A Scone By Any Other Name Would Smell as Sweet; I'm Content to Nibble on a Scone Whilst Prince Will Canoodles with Kate

Usually associated with British 'high tea',  the scone is actually Scottish in origin but also popular in Australia, Ireland, the United States and some Scandinavian countries. A scone is basically an unleavened 'quick' bread similar to a biscuit but slightly sweeter. Shaped as rounds or wedges, scones have been around since feudal times when they were prepared over an open grill and made with oats. In more recent times, scones come in any number of varieties and are always oven-baked and made with flour. Here's a bit of history about where the name 'scone'  possibly came from courtesy of and Wikipedia:
The origin of the name 'scone' is just as unclear as where it came from. Some say the name comes from where the Kings of Scotland were crowned, the Stone (Scone) of Destiny. History reveals that in 1296, The Stone of Destiny was seized by King Edward I of Britain and transported to London, where it was laid beneath The Coronation Chair at Westminster Abbey. However, legend has it that Pictish Monks outsmarted the King and concealed The Stone in an underground chamber. It was a Replica placed on The Hill of Belief that was seized by King Edward I. In 1996, this Stone was restored to the People of Scotland by the British Government and now resides in Edinburgh Castle. And what of the whereabouts of the true Stone of Destiny? Sadly, that Secret was Lost with the Monks…
Last week, probably in anticipation of the royal wedding, the New York Times ran the recipe below. I'd been saving a few over the years and when compared, they weren't all that different. I made these this afternoon and just out of the oven, were light and tasty....amazing with just a bit of melted butter. I couldn't find currants in my supermarket so I used raisins. I think they're a bit big but tasted fine.

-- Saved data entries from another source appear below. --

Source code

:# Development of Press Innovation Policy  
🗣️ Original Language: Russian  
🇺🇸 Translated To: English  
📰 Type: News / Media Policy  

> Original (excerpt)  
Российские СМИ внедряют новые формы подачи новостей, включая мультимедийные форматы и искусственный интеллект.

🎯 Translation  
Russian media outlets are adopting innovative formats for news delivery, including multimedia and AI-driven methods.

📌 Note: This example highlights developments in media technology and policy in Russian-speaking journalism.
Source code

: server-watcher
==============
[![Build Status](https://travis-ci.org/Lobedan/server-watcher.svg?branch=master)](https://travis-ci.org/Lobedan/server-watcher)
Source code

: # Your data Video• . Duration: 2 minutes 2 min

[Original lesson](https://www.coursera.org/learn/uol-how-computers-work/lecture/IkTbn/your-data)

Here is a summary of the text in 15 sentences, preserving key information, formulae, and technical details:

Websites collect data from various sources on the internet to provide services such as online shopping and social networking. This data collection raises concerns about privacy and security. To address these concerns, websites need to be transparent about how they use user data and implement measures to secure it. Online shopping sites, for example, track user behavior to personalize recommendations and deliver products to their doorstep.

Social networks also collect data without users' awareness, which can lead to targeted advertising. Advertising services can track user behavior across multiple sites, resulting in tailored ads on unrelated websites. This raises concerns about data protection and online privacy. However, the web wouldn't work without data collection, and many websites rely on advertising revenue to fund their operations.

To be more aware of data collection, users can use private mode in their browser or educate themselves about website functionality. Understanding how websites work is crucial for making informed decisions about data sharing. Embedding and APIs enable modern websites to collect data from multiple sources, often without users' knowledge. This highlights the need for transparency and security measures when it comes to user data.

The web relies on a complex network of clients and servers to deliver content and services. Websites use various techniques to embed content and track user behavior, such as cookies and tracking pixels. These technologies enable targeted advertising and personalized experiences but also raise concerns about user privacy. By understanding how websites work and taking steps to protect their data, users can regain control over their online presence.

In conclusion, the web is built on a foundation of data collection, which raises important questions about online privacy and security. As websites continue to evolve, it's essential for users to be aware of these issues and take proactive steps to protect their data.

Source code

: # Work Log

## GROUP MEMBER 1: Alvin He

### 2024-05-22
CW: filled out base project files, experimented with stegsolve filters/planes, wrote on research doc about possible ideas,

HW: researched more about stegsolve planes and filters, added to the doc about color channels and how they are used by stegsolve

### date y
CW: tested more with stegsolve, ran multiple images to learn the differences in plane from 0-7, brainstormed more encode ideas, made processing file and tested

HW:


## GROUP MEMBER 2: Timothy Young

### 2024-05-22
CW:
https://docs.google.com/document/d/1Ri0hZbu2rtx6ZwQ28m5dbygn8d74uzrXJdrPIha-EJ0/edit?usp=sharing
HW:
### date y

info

I'll be getting up at 4 a.m to watch the ceremonies mostly to see Kate's dress and others, hear the music and to check out the church decor all of which promises to be spectacular. My scones with be reheated and served with English Breakfast tea, lemon and marmalade. I'll be using my 'coveted' Prince Charles and Lady Di plate purchased in Bermuda (left) in the summer of 1981, the year they were married.

It's really all just 'too-too.'

English Scones
Makes 12 large

3 cups self rising flour
2 teaspoons baking powder
1/4 teaspoon salt
1/4 cup sugar
4 ounces cool unsalted butter
1 cup plus 1tablespoon milk
1 cup dried currants ( I substituted raisins)
1 egg yolk

  • Sift flour, baking powder and salt in large bowl. Add sugar.
  • Cut butter into small pieces and work into dry ingredients with hands or pastry blender.
  • Gradually add milk and the currants.
  • Knead by hand to make a smooth dough then refrigerate wrapped in plastic for twenty minutes.
  • Heat oven to 425 degrees.
  • Grease a baking sheet or line with parchment.
  • Roll dough to 3/4 inch thickness and cut with fluted cutter until used up.
  • Beat the egg yolk with 1 teaspoon milk and brush scones lightly. Place on baking sheet and bake for 10-12 minutes until risen and lightly browned.